『噓をもうひとつだけ』とは
『嘘をもうひとつだけ』は、東野圭吾による加賀恭一郎シリーズ初の短編推理小説集であり、シリーズ第6作に位置付けられます。2000年4月に講談社から単行本として刊行され、2003年には講談社文庫版が発売されました。収録されているのは表題作「嘘をもうひとつだけ」を含む、以下の5編です。
- 嘘をもうひとつだけ
- 冷たい灼熱
- 第2の希望
- 狂った計算
- 友の助言
全編を通じたテーマは「嘘」。正直に生きたいと願いつつも、さまざまな事情から「嘘」に縛られる人々が描かれています。最初は小さな嘘から始まり、それを隠すためにさらに嘘を重ねていく――。そんな人間の悲哀とその裏に潜むドラマを、加賀恭一郎刑事が冷静かつ鋭い洞察力で解き明かしていきます。
本作の特徴は「犯人探し」ではなく、「犯人の動機」に焦点を当てた点です。加賀刑事が容疑者たちと対峙し、真実を暴いていく展開は、古畑任三郎や刑事コロンボを思わせる緊張感と見応えがあります。また、短編集ながら各話の伏線や心理描写が巧妙に絡み合い、ミステリーとしての完成度は非常に高いものとなっています。

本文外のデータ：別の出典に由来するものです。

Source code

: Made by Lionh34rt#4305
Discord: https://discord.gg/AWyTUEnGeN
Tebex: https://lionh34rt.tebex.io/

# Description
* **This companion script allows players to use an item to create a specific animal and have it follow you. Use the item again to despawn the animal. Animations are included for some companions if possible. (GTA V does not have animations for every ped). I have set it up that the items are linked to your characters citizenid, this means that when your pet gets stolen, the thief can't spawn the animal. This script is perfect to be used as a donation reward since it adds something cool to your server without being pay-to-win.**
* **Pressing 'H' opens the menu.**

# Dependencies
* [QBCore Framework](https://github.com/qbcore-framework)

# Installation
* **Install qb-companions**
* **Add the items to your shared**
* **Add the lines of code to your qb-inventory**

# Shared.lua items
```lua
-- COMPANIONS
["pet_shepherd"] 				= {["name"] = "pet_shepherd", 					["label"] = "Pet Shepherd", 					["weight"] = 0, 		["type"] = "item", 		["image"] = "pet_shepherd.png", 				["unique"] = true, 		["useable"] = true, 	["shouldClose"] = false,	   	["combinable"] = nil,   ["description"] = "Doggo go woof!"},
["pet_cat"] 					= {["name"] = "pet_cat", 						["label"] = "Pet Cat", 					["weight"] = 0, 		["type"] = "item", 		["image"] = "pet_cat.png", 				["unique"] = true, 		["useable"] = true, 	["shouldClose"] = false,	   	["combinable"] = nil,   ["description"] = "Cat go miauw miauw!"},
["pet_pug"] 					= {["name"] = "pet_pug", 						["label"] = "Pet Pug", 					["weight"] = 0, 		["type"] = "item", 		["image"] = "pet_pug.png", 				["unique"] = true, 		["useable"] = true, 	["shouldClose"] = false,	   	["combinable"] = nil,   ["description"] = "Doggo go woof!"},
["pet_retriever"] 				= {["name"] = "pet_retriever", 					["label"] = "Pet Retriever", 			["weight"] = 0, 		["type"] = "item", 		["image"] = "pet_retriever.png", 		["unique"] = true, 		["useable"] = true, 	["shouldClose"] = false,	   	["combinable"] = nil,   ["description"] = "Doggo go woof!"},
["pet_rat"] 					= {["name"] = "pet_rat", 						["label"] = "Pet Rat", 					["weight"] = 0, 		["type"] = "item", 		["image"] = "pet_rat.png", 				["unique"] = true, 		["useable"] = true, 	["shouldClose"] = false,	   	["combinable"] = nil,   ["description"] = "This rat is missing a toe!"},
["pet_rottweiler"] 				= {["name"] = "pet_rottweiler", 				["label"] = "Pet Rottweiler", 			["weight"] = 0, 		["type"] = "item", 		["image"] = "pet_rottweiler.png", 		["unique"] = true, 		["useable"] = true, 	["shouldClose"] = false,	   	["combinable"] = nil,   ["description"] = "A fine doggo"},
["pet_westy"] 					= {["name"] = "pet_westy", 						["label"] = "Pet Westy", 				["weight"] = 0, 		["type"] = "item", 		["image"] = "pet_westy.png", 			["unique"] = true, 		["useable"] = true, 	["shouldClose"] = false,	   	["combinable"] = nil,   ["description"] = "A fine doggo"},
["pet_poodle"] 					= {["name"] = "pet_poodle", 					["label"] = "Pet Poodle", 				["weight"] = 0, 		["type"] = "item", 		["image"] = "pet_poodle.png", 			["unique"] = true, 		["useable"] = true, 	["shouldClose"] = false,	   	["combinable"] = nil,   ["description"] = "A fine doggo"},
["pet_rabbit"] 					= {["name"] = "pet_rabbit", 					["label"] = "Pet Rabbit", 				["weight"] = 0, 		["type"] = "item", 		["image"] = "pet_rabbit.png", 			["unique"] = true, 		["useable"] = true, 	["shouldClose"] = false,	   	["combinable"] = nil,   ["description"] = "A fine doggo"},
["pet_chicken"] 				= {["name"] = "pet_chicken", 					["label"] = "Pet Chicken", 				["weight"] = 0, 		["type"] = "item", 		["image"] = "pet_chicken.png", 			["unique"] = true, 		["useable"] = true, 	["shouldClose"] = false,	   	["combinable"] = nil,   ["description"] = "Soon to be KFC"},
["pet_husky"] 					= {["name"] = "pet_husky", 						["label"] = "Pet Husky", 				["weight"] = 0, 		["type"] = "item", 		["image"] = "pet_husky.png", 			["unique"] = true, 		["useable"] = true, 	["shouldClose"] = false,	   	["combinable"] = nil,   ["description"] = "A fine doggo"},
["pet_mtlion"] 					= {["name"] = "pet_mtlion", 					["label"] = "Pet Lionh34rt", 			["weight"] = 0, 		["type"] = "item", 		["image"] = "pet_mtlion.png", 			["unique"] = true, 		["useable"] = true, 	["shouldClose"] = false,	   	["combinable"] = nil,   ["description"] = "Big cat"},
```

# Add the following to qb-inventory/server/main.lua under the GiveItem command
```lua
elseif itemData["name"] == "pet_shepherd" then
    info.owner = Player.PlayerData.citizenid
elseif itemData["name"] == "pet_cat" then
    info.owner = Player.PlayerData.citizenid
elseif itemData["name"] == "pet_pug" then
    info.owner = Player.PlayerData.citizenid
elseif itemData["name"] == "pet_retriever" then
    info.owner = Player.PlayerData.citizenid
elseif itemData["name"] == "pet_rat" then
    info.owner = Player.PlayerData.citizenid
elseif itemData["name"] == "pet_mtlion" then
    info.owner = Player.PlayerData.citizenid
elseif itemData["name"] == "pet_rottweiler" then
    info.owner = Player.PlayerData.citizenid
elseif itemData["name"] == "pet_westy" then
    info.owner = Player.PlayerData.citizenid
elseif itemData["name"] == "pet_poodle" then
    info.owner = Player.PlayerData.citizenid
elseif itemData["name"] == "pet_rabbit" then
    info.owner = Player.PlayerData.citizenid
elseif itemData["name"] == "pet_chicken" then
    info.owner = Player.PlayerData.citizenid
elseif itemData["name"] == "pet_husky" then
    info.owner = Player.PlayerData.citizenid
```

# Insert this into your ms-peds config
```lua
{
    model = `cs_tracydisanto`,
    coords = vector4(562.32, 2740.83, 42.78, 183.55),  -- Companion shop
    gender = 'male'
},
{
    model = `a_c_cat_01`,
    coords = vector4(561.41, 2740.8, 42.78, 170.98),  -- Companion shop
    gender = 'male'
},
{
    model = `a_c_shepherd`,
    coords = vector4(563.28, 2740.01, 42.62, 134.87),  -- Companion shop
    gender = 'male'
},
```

本作の中から「冷たい灼熱」と「狂った計算」は、『多摩南署たたき上げ刑事・近松丙吉シリーズ』としてテレビドラマ化され、視聴者にも大きな衝撃を与えました。短編集ながら深く心に残る人間ドラマと推理の妙を堪能できる一冊です。
『噓をもうひとつだけ』の あらすじ
『嘘をもうひとつだけ』は、東野圭吾による加賀恭一郎シリーズ初の短編推理小説集であり、5つのエピソードから成る作品です。それぞれの物語は、「嘘」をテーマにし、人間関係の深層や事件の真相を描き出しています。鋭い洞察力と冷静な推理で真実を暴く加賀刑事の活躍を通じて、嘘がもたらす悲劇や哀愁が浮き彫りにされています。
【嘘をもうひとつだけ】
バレエ団の事務員で元ダンサーの早川弘子が、転落死体となって発見されました。一見すると自殺と思われたこの事件ですが、加賀刑事は元プリマバレリーナの寺西美千代が関与していると考えます。巧妙な心理戦を仕掛け、寺西の口を開かせようとする加賀。果たして彼の罠は成功するのか?
【冷たい灼熱】
田沼洋次の妻・美枝子が自宅で殺害され、生後1歳の息子・裕太が行方不明になるという悲劇が発生しました。部屋は荒らされ、強盗殺人と思われたが、加賀は事件の背景に隠された夫婦間の秘密と母親の愛情に着目。意外な真相を導き出します。
【第2の希望】
シングルマザーの楠木真智子の恋人が自宅で殺害されました。現場は荒らされており、強盗殺人と思われましたが、加賀の執拗な追及により、真智子は自供を始めます。しかし、それすらも彼女の「第2の希望」に過ぎないことが判明します。真智子が守りたかったものとは?
【狂った計算】
夫を事故で亡くしたばかりの坂上奈央子。その事故と同日に、親しくしていた建築士・中瀬幸伸が失踪するという奇妙な偶然が起きます。加賀はこれらの事件に関連性を見出し、真相に迫ります。浮かび上がるのは、計算外の悲劇と人間の脆さでした。
【友の助言】
加賀の友人・荻原保が交通事故を起こし、重傷を負います。事故の原因が「居眠り運転」とされるが、加賀はそれを疑い、荻原に事故の背景を尋ねます。加賀が見抜いた驚くべき真実とは?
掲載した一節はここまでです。